The guru bead is the 109th bead and is not counted during mantra recitation.
108 Tibetan prayer beads often have 3 extra beads, known as “counter” beads or “marker” beads. They feature at 27 bead intervals to help with mantra counting. This is why some of our malas have 111 beads… 108 beads + 3 counter beads = 111 beads.
A mala counter is a clip on, or looped, marker to assist with mantra counting, we offer 2 types of counter –
108 Mala with End Beads or Tassel
~ End Beads ~
The 3 end beads is our signature style mala inspired by the Buddhist teachings –
~ the 3 Jewels (the Buddha, the Dharma & the Sangha)
~ the 6 Perfections (generosity, ethics, patience, enthusiastic perseverance, concentration & wisdom)
A snake knot or slide knot completes the end bead mala design.
~ Tassel ~
We hand make all tassels with 100% cotton or pure silk thread, available in a range of colours.
~ Feather Tassel ~
We also offer a range of malas with a hand made cotton feather tassel. The feather is a symbol of protection, strength, celestial wisdom, honour, trust & freedom.
How to use Mala Beads
Hold the beads in the left hand and use with gentleness and respect; they are sacred beads intended for spiritual practice.
Count one bead for each recitation of the mantra, starting with the first bead next to the “guru” bead. The guru bead, or mother bead, is often larger and usually has 3 holes.
1. Start with the first bead next to the guru bead, recite the first mantra whilst holding the first bead between thumb and finger.
2. Pull the next bead towards you with your thumb and chant the mantra again; then repeat.
3. Tibetan mala beads often have 3 counter beads at 27 bead intervals. The counter bead is a good place to stop during chanting and resume later. A mala counter clips neatly between the beads to indicate where you stopped chanting. (Or a tassel mala counter can be used too).
4. Complete a full circuit of the mala, then flip the mala round 180 degrees and resume chanting in the opposite direction so as not to pass over the guru bead.
Please store your mala in a mala bag when not in use.
Treat your mala with gentleness, care and respect, they are sacred beads designed for mantra recitation, please don’t wash or wear whilst bathing or sleeping.
To cleanse mala beads please read “How to Cleanse Crystals”.
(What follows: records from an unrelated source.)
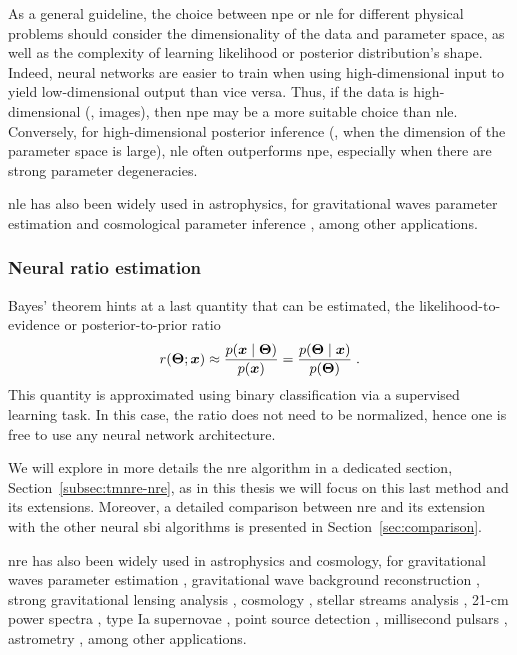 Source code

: As a general guideline, the choice between \gls*{npe} or \gls*{nle} for different physical problems should consider the dimensionality of the data and parameter space, as well as the complexity of learning likelihood or posterior distribution's shape. Indeed, neural networks are easier to train when using high-dimensional input to yield low-dimensional output than vice versa. Thus, if the data is high-dimensional (\eg, images), then \gls*{npe} may be a more suitable choice than \gls*{nle}. Conversely, for high-dimensional posterior inference (\ie, when the dimension of the parameter space is large), \gls*{nle} often outperforms \gls*{npe}, especially when there are strong parameter degeneracies. 

\Gls*{nle} has also been widely used in astrophysics, for gravitational waves parameter estimation \cite{Vilchez:2024qnw} and cosmological parameter inference \cite{Alsing:2019xrx, Modi:2023drt, Makinen:2021nly, DES:2024xij, Jeffrey:2020aa, vonWietersheim-Kramsta:2024cks}, among other applications.


\subsubsection{Neural ratio estimation}

Bayes' theorem hints at a last quantity that can be estimated, the likelihood-to-evidence or posterior-to-prior ratio 
\begin{equation}
	r(\bm{\Theta};\bm{x})\approx\frac{p(\bm{x}\mid\bm{\Theta})}{p(\bm{x})}=\frac{p(\bm{\Theta}\mid\bm{x})}{p(\bm{\Theta})}\; .
\end{equation}
This quantity is approximated using binary classification via a supervised learning task. In this case, the ratio does not need to be normalized, hence one is free to use any neural network architecture. 

We will explore in more details the \gls*{nre} algorithm in a dedicated section, Section~\ref{subsec:tmnre-nre}, as in this thesis we will focus on this last method and its extensions. Moreover, a detailed comparison between \gls*{nre} and its extension with the other neural \gls*{sbi} algorithms is presented in Section~\ref{sec:comparison}.

\Gls*{nre} has also been widely used in astrophysics and cosmology, for gravitational waves parameter estimation \cite{Bhardwaj:2023xph, Alvey:2023naa}, gravitational wave background reconstruction \cite{Alvey:2023npw}, strong gravitational lensing analysis \cite{Montel:2022fhv,  Coogan:2022cky, Brehmer:2019jyt, Zhang:2022djp}, cosmology \cite{List:2023aa, Cole:2021gwr, FrancoAbellan:2024tbj}, stellar streams analysis \cite{Hermans:2020skz, albatross}, 21-cm power spectra \cite{Saxena:2023tue}, type Ia supernovae \cite{Karchev:2022xyn, Karchev:2024stw}, point source detection \cite{AnauMontel:2022ppb}, millisecond pulsars \cite{Berteaud:2024zda}, astrometry \cite{Mishra-Sharma:2021nhh}, among other applications. 


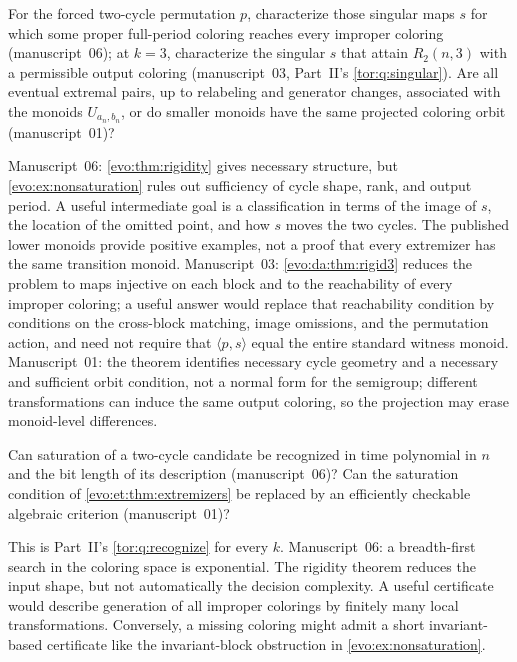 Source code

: \documentclass[11pt,a4paper]{article}
\numberwithin{equation}{section}
\theoremstyle{definition}
\theoremstyle{remark}
\begin{document}
\begin{question}\label{evo:q:classify}
For the forced two-cycle permutation $p$, characterize those singular maps $s$
for which some proper full-period coloring reaches every improper coloring
(manuscript~06); at $k=3$, characterize the singular $s$ that attain
$R_2(n,3)$ with a permissible output coloring (manuscript~03, Part~II's
\cref{tor:q:singular}). Are all eventual extremal pairs, up to relabeling and
generator changes, associated with the monoids $U_{a_n,b_n}$, or do smaller
monoids have the same projected coloring orbit (manuscript~01)?
\end{question}
Manuscript~06: \cref{evo:thm:rigidity} gives necessary structure, but
\cref{evo:ex:nonsaturation} rules out sufficiency of cycle shape, rank, and
output period. A useful intermediate goal is a classification in terms of the
image of $s$, the location of the omitted point, and how $s$ moves the two
cycles. The published lower monoids provide positive examples, not a proof
that every extremizer has the same transition monoid. Manuscript~03:
\cref{evo:da:thm:rigid3} reduces the problem to maps injective on each block
and to the reachability of every improper coloring; a useful answer would
replace that reachability condition by conditions on the cross-block
matching, image omissions, and the permutation action, and need not require
that $\langle p,s\rangle$ equal the entire standard witness monoid.
Manuscript~01: the theorem identifies necessary cycle geometry and a
necessary and sufficient orbit condition, not a normal form for the
semigroup; different transformations can induce the same output coloring, so
the projection may erase monoid-level differences.

\begin{question}\label{evo:q:recognize}
Can saturation of a two-cycle candidate be recognized in time polynomial in
$n$ and the bit length of its description (manuscript~06)? Can the saturation
condition of \cref{evo:et:thm:extremizers} be replaced by an efficiently
checkable algebraic criterion (manuscript~01)?
\end{question}
This is Part~II's \cref{tor:q:recognize} for every $k$. Manuscript~06: a
breadth-first search in the coloring space is exponential. The rigidity
theorem reduces the input shape, but not automatically the decision
complexity. A useful certificate would describe generation of all improper
colorings by finitely many local transformations. Conversely, a missing
coloring might admit a short invariant-based certificate like the
invariant-block obstruction in \cref{evo:ex:nonsaturation}.
\end{document}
108 mala necklaces feature a choice of 2 knots: an adjustable slide knot or a traditional snake knot.
1. Adjustable slide knot
The slide knot moves up and down to adjust the tension of the mala beads.
All mala bracelets feature an adjustable slide knot.
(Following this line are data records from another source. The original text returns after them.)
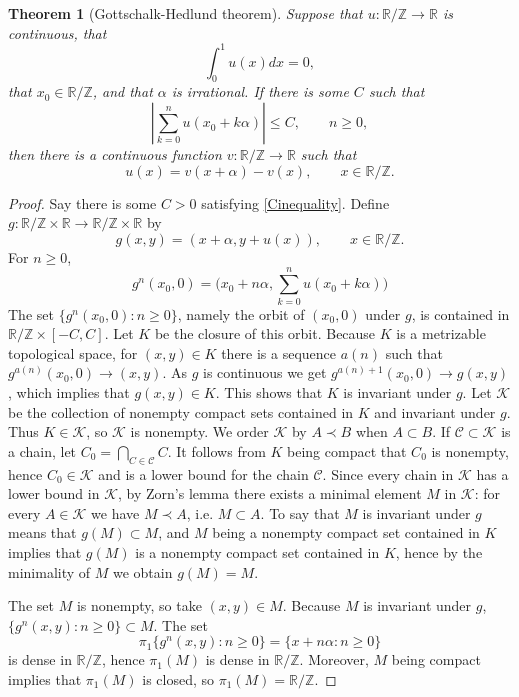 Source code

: \documentclass{article}
\newtheorem{theorem}{Theorem}
\theoremstyle{definition}
\begin{document}
\begin{theorem}[Gottschalk-Hedlund theorem]
Suppose that $u:\mathbb{R}/\mathbb{Z} \to \mathbb{R}$ is continuous, that 
\[
\int_0^1 u(x) dx =0,
\]
that $x_0 \in \mathbb{R} / \mathbb{Z}$, and that $\alpha$ is irrational. If there is some $C$ such that
\begin{equation}
\left| \sum_{k=0}^n u(x_0+k\alpha) \right| \leq C, \qquad n \geq 0,
\label{Cinequality}
\end{equation}
then there is  a continuous function  $v:\mathbb{R}/\mathbb{Z} \to \mathbb{R}$ such that
\[
u(x)=v(x+\alpha)-v(x), \qquad x \in \mathbb{R}/\mathbb{Z}.
\]
\end{theorem}
\begin{proof}
Say there is some $C>0$ satisfying \eqref{Cinequality}. Define $g:\mathbb{R}/\mathbb{Z} \times \mathbb{R} \to \mathbb{R}/\mathbb{Z} \times \mathbb{R}$
by 
\[
g(x,y) = (x+\alpha,y+u(x)), \qquad x \in \mathbb{R} / \mathbb{Z}.
\]
For $n \geq 0$,
\[
g^n(x_0,0)=\Big(x_0+n\alpha,\sum_{k=0}^n u(x_0+k\alpha) \Big)
\]
The set $\{g^n(x_0,0): n \geq 0\}$, namely the orbit of $(x_0,0)$ under $g$, is contained in $\mathbb{R} / \mathbb{Z} \times [-C,C]$. 
Let $K$ be the closure of this orbit. 
Because $K$ is a metrizable topological space, for $(x,y) \in K$  there is a sequence $a(n)$ such that $g^{a(n)}(x_0,0) \to (x,y)$. As $g$ is continuous we get 
$g^{a(n)+1}(x_0,0) \to g(x,y)$, which implies that $g(x,y) \in K$. This shows that $K$ is invariant under $g$. Let $\mathscr{K}$ be the collection of nonempty compact
sets contained in $K$ and invariant under $g$. Thus $K \in \mathscr{K}$, so $\mathscr{K}$ is nonempty. We order $\mathscr{K}$ by $A \prec B$ when
$A \subset B$. If $\mathscr{C} \subset \mathscr{K}$ is a chain, let $C_0=\bigcap_{C \in \mathscr{C}} C$. It follows from $K$ being compact that $C_0$ is nonempty,
hence $C_0 \in \mathscr{K}$ and is a lower bound for the chain $\mathscr{C}$. Since every chain in $\mathscr{K}$ has a lower bound in $\mathscr{K}$,
by Zorn's lemma there exists a minimal element $M$ in $\mathscr{K}$: for every $A \in \mathscr{K}$ we have $M \prec A$, i.e. $M \subset A$. 
To say that $M$ is invariant under $g$ means that $g(M) \subset M$, and $M$ being a nonempty compact set contained in $K$ implies that
$g(M)$ is a nonempty compact set contained in $K$, hence by the minimality of $M$ we obtain $g(M)=M$.


The set $M$ is nonempty, so take $(x,y) \in M$. Because
$M$ is invariant under $g$,
$\{g^n(x,y): n \geq 0\} \subset M$.
The set
\[
\pi_1 \{g^n(x,y): n \geq 0\} = \{ x+n\alpha: n \geq 0\}
\]
 is dense in $\mathbb{R} / \mathbb{Z}$, hence $\pi_1(M)$ is dense in $\mathbb{R} / \mathbb{Z}$. Moreover,
  $M$ being compact implies that $\pi_1(M)$ is closed, so $\pi_1(M)=\mathbb{R}/\mathbb{Z}$. 
 

\end{proof}
\end{document}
2. Traditional Tibetan snake knot
The tension of the mala beads is fixed. There is a 1cm+ gap in the thread to move the beads along whilst reciting mantra (this gap also applies to malas with tassels).
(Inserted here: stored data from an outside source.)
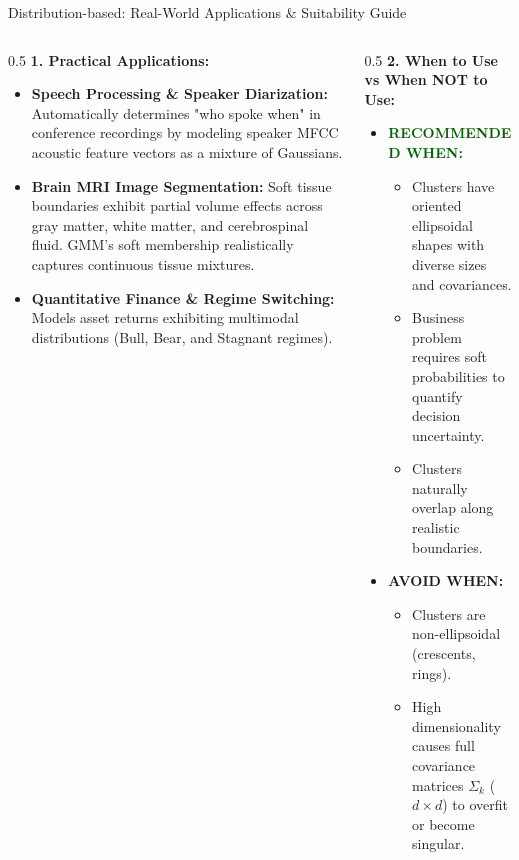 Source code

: \documentclass[aspectratio=169,10pt]{beamer}
\begin{document}
\begin{frame}{Distribution-based: Real-World Applications \& Suitability Guide}
  \small
  \begin{columns}[T]
    \begin{column}{0.5\textwidth}
      \textbf{1. Practical Applications:}
      \begin{itemize}\setlength{\itemsep}{2pt}
        \item \textbf{Speech Processing \& Speaker Diarization:}
          Automatically determines "who spoke when" in conference recordings by modeling speaker MFCC acoustic feature vectors as a mixture of Gaussians.
        \item \textbf{Brain MRI Image Segmentation:}
          Soft tissue boundaries exhibit partial volume effects across gray matter, white matter, and cerebrospinal fluid. GMM's soft membership realistically captures continuous tissue mixtures.
        \item \textbf{Quantitative Finance \& Regime Switching:}
          Models asset returns exhibiting multimodal distributions (Bull, Bear, and Stagnant regimes).
      \end{itemize}
    \end{column}
    \begin{column}{0.5\textwidth}
      \textbf{2. When to Use vs When NOT to Use:}
      \begin{itemize}\setlength{\itemsep}{2pt}
        \item \textcolor{darkgreen}{\textbf{RECOMMENDED WHEN:}}
          \begin{itemize}
            \item Clusters have oriented ellipsoidal shapes with diverse sizes and covariances.
            \item Business problem requires soft probabilities to quantify decision uncertainty.
            \item Clusters naturally overlap along realistic boundaries.
          \end{itemize}
        \item \textcolor{crimsonred}{\textbf{AVOID WHEN:}}
          \begin{itemize}
            \item Clusters are non-ellipsoidal (crescents, rings).
            \item High dimensionality causes full covariance matrices $\Sigma_k$ ($d \times d$) to overfit or become singular.
          \end{itemize}
      \end{itemize}
    \end{column}
  \end{columns}
\end{frame}
\end{document}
If you have a knot preference please let us know at the time of ordering.
Mala Beads Meaning & History
The ancient tradition of using a string of beads for practicing meditative principles originates from India during the time of Shakyamuni Buddha (c. 563–483 B.C.).
Different cultures & religions use rosary beads for prayer & mantra, meditation, yoga and for calming & balancing the mind.
Hold the mala, set the motivation or intention, then one at a time use the beads to chant, pray or say an affirmation.
Prayer beads help to focus concentration and keep the mind from wandering. Visualise a positive image, or deity, at the same time as feeling the beads & chanting – involving body, speech & mind.